= Primordial sandwich =

The concept of the primordial sandwich was proposed by the chemist Günter Wächtershäuser to describe the possible origins of the first cell membranes, and, therefore, the first cell.

According to the two main models of abiogenesis, RNA world and iron-sulfur world, prebiotic processes existed before the development of the cell membrane. The difficulty with this idea, however, is that it is almost impossible to create a complex molecule such as RNA (or even its molecular precursor, pre-RNA) directly from simple organic molecules dissolved in a global ocean (Joyce, 1991), because without some mechanism to concentrate these organic molecules, they would be too dilute to generate the necessary chemical reactions to transform them from simple organic molecules into genuine prebiotic molecules.

To address this problem, Wächtershäuser proposed that concentration might occur by concentration upon ("adsorption to") the surfaces of minerals.

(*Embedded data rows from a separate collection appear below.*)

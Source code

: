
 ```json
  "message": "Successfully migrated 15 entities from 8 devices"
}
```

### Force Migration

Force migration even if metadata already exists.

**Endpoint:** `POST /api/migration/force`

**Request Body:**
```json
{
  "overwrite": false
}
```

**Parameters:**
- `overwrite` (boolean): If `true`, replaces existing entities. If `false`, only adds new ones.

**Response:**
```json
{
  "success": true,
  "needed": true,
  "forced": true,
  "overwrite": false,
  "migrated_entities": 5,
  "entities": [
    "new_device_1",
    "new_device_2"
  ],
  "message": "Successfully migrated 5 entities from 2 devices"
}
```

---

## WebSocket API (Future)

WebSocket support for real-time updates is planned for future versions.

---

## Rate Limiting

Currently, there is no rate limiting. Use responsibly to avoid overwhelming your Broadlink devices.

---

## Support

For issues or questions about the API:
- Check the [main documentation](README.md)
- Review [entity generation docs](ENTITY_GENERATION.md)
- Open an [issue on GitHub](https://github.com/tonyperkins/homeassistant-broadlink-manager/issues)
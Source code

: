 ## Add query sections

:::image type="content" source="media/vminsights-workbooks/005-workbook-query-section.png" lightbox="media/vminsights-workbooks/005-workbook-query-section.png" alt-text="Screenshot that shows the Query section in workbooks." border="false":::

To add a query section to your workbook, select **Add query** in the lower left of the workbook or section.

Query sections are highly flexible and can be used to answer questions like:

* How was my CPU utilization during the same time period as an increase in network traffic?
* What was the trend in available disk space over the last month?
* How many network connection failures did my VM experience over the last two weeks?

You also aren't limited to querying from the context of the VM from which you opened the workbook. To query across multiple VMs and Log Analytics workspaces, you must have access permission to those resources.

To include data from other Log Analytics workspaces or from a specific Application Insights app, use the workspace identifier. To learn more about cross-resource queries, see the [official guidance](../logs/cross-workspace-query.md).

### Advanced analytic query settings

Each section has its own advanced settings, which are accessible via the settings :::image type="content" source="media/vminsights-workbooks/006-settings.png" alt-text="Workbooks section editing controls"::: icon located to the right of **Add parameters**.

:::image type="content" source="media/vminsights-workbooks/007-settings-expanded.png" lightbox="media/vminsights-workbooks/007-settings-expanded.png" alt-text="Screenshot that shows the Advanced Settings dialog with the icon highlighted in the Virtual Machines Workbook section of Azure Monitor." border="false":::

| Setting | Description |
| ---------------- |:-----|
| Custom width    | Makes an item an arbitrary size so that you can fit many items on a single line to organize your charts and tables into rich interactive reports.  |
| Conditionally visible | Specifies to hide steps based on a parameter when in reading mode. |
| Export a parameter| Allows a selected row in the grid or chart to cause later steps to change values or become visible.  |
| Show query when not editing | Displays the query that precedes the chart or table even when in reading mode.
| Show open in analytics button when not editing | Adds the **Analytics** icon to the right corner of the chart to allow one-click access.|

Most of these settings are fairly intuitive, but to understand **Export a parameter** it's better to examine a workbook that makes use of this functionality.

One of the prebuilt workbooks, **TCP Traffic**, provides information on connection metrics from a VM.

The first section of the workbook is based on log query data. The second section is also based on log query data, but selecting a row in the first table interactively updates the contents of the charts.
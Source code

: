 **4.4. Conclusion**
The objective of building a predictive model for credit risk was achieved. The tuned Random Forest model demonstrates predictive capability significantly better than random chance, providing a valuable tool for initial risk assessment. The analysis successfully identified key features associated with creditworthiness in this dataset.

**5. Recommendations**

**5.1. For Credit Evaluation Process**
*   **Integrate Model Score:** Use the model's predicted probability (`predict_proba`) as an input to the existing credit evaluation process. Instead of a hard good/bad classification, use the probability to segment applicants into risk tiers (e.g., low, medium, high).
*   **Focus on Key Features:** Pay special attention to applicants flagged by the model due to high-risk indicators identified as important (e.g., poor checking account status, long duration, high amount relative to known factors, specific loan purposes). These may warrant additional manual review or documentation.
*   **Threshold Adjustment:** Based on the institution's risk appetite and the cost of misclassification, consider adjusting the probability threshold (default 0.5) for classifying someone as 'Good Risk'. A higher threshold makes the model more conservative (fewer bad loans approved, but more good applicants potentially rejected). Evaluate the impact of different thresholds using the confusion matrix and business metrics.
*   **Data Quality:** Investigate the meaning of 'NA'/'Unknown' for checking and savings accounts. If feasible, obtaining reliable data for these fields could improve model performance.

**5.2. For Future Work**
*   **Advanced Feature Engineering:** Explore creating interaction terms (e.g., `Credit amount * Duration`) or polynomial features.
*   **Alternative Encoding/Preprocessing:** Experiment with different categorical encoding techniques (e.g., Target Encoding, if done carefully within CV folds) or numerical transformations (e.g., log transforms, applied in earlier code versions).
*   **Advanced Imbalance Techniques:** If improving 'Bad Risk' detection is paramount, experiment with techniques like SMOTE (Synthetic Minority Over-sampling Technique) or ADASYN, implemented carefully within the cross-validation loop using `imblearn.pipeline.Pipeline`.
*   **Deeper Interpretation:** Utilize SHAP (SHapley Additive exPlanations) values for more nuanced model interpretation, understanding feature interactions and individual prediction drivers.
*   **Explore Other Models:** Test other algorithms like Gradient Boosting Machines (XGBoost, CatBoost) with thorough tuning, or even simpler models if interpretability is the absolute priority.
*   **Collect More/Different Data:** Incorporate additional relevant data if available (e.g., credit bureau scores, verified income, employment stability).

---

With the accumulation of enough amphipathic molecules (such as phospholipids), a bilayer will self-organize, and any molecules caught inside will become the contents of a liposome, and would be concentrated enough to allow chemical reactions to transform organic molecules into prebiotic molecules.

Although developed for his own iron-sulfur world model, the idea of the primordial sandwich has also been adopted by some adherents of the RNA world model.